Start from definition: $p(x\mid t)=\int p(x\mid x_0,t)p_{\text{data}}(x_0)\, dx_0.$ Differentiate w.r.t. $x$: $\nabla_x p(x\mid t) = \int \nabla_x p(x\mid x_0,t)p_{\text{data}}(x_0)\, dx_0.$ Rewrite: $\nabla_x p(x\mid x_0,t) = p(x\mid x_0,t)\nabla_x \log p(x\mid x_0,t) = p(x\mid x_0,t)\tilde s(x,t;x_0).$ Thus: $\nabla_x p(x\mid t)=\int p(x\mid x_0,t)\tilde s(x,t;x_0)p_{\text{data}}(x_0)\, dx_0.$ But: $p(x_0\mid x,t) = \frac{p(x\mid x_0,t)p_{\text{data}}(x_0)}{p(x\mid t)}.$ So divide by $p(x\mid t)$: $\frac{\nabla_x p(x\mid t)}{p(x\mid t)} = \int \tilde s(x,t;x_0) p(x_0\mid x,t)\, dx_0.$ Left-hand side equals: $\nabla_x \log p(x\mid t) = s(x,t).$ Therefore: $s(x,t)=\mathbb E_{x_0\mid x,t}[\tilde s(x,t;x_0)].$

4.3 Covariance of proxy score

Define: $C_{ij}(x,t) := \mathrm{Cov}_{x_0\mid x,t}[\tilde s_i, \tilde s_j] = \mathbb E[\tilde s_i\tilde s_j] - s_i s_j,$ where expectations are under $p(x_0\mid x,t)$.

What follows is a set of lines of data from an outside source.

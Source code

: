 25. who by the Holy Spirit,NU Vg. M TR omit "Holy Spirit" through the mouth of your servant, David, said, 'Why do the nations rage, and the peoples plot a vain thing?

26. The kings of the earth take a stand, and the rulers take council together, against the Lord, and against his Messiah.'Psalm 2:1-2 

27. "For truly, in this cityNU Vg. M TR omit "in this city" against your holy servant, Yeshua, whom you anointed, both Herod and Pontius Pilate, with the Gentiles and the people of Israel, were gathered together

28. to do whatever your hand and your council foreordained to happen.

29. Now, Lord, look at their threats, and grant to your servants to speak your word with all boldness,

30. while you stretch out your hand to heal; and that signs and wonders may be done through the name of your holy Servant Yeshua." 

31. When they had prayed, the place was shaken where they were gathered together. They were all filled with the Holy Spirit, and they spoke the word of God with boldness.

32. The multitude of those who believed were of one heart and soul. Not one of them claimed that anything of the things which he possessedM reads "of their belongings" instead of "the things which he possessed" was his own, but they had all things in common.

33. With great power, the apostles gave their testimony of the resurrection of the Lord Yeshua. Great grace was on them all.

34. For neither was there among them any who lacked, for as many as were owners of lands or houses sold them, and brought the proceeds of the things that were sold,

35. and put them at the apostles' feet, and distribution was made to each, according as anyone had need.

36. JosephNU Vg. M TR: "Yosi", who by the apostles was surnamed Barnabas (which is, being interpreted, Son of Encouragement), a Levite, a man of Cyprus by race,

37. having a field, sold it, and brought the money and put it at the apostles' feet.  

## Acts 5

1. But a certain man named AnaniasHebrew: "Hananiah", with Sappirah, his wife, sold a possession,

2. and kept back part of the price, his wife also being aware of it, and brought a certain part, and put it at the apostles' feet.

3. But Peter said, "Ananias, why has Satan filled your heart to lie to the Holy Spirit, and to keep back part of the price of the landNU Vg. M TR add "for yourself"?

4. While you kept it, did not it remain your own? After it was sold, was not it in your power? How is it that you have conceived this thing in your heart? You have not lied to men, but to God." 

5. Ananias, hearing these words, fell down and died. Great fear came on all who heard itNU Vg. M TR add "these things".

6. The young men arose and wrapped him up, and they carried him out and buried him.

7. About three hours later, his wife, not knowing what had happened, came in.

We want the identity: $C(x,t)=S_t^{-1} + \nabla_x^2 \log p(x\mid t).$

Step 1: compute Hessian of log marginal

Start with: $s(x,t)=\nabla_x \log p(x\mid t)=\frac{\nabla_x p(x\mid t)}{p(x\mid t)}.$ Differentiate again: $\nabla_x^2 \log p = \nabla_x\left(\frac{\nabla_x p}{p}\right) = \frac{\nabla_x^2 p}{p} - \frac{(\nabla_x p)(\nabla_x p)^\top}{p^2}.$ So: $\nabla_x^2 \log p = \frac{\nabla_x^2 p}{p} - s s^\top.$

Step 2: express $\nabla_x^2 p(x\mid t)$ in terms of conditional objects

We have: $p(x\mid t)=\int p(x\mid x_0,t)p_{\text{data}}(x_0)\, dx_0.$ Differentiate twice: $\nabla_x^2 p(x\mid t)=\int \nabla_x^2 p(x\mid x_0,t)p_{\text{data}}(x_0)\, dx_0.$

Now compute $\nabla_x^2 p(x\mid x_0,t)$: $\nabla_x^2 p = \nabla_x(p\tilde s)= (\nabla_x p)\tilde s^\top + p\nabla_x\tilde s = p\tilde s\tilde s^\top + p\nabla_x\tilde s.$ Thus: $\nabla_x^2 p(x\mid x_0,t) = p(x\mid x_0,t)\left(\tilde s\tilde s^\top + \nabla_x\tilde s\right).$

Integrate: $\nabla_x^2 p(x\mid t)=\int p(x\mid x_0,t)\left(\tilde s\tilde s^\top + \nabla_x\tilde s\right)p_{\text{data}}(x_0)\, dx_0.$ Divide by $p(x\mid t)$ to convert to posterior expectation: $\frac{\nabla_x^2 p(x\mid t)}{p(x\mid t)} = \mathbb E_{x_0\mid x,t}\left[\tilde s\tilde s^\top + \nabla_x\tilde s\right].$

Step 3: substitute into Hessian identity

Recall: $\nabla_x^2 \log p = \frac{\nabla_x^2 p}{p} - s s^\top.$ So: $\nabla_x^2 \log p = \mathbb E[\tilde s\tilde s^\top + \nabla_x\tilde s] - s s^\top = \mathrm{Cov}(\tilde s) + \mathbb E[\nabla_x\tilde s].$ Therefore: $\mathrm{Cov}(\tilde s) = \nabla_x^2 \log p - \mathbb E[\nabla_x\tilde s].$

Step 4: compute $\nabla_x\tilde s$ for Gaussian conditional

We have: $\tilde s(x,t;x_0)=S_t^{-1}(\alpha_t x_0 - x).$ Differentiate w.r.t. $x$: $\nabla_x\tilde s = \nabla_x(-S_t^{-1} x) = -S_t^{-1}.$ This is constant (independent of $x_0$). So: $\mathbb E_{x_0\mid x,t}[\nabla_x\tilde s] = -S_t^{-1}.$

Substitute: $\mathrm{Cov}(\tilde s) = \nabla_x^2 \log p - (-S_t^{-1}) = S_t^{-1} + \nabla_x^2 \log p.$

So: $C(x,t)=S_t^{-1} + \nabla_x^2 \log p(x\mid t).$

Interpretation (from our discussion):

As $t\to 0$, $S_t\to 0$ so $S_t^{-1}$ blows up: proxy-score covariance large at small times.
Large curvature $\nabla_x^2 \log p$ happens near modes and boundaries (e.g., for discrete mixtures).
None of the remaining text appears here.